The goal of this assignment is to work with files, iterators, strings, and string formatting in Python.
You will be doing your work in a Jupyter notebook for this
assignment. You may choose to work on this assignment on a hosted
environment (e.g. tiger)
or on your own local installation of Jupyter and Python. You should use
Python 3.10 for your work, but versions 3.8 and 3.9 should also work. To
use tiger, use the credentials you received. If you work remotely, make
sure to download the .ipynb file to turn in. If you choose to work
locally, Anaconda is the
easiest way to install and manage Python. If you work locally, you may
launch Jupyter Lab either from the Navigator application or via the
command-line as jupyter-lab
.
In this assignment, we will be working with texts from Project Gutenberg which is a library of eBooks which includes a lot of literature for which U.S. copyright has expired. In this assignment, you will process these files, count words, and convert some of the text. We will use German texts to demonstrate the benefits of Unicode encoding.

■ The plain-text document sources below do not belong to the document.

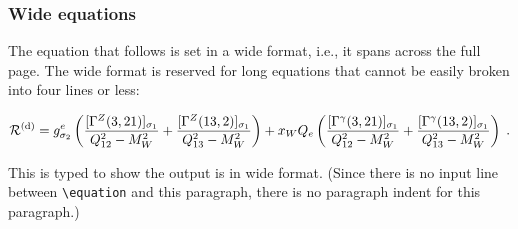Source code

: \documentclass[%
 aip,
 jmp,%
 amsmath,amssymb,
 reprint,%
]{revtex4-1}
\begin{document}
\subsubsection{Wide equations}
The equation that follows is set in a wide format, i.e., it spans
across the full page. The wide format is reserved for long equations
that cannot be easily broken into four lines or less:
\begin{widetext}
\begin{equation}
{\cal R}^{(\text{d})}=
 g_{\sigma_2}^e
 \left(
   \frac{[\Gamma^Z(3,21)]_{\sigma_1}}{Q_{12}^2-M_W^2}
  +\frac{[\Gamma^Z(13,2)]_{\sigma_1}}{Q_{13}^2-M_W^2}
 \right)
 + x_WQ_e
 \left(
   \frac{[\Gamma^\gamma(3,21)]_{\sigma_1}}{Q_{12}^2-M_W^2}
  +\frac{[\Gamma^\gamma(13,2)]_{\sigma_1}}{Q_{13}^2-M_W^2}
 \right)\;. \label{eq:wideeq}
\end{equation}
\end{widetext}
This is typed to show the output is in wide format.
(Since there is no input line between \verb+\equation+ and
this paragraph, there is no paragraph indent for this paragraph.)
\end{document}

A template notebook is provided with a cell to help download the files given a URL. You will read this data, do some calculations, and write a new output file in a similar format. We will be working with two books, the second of which is written in two parts. However, write your code so that it can be adapted to work with other texts as well. The texts are:
The assignment is due at 11:59pm on Tuesday, October 11.
You should submit the completed notebook file required for this
assignment on Blackboard. The
filename of the notebook should be a4.ipynb
. You
should not turn in the output files (Part 5) as your
notebook should contain the code to create it.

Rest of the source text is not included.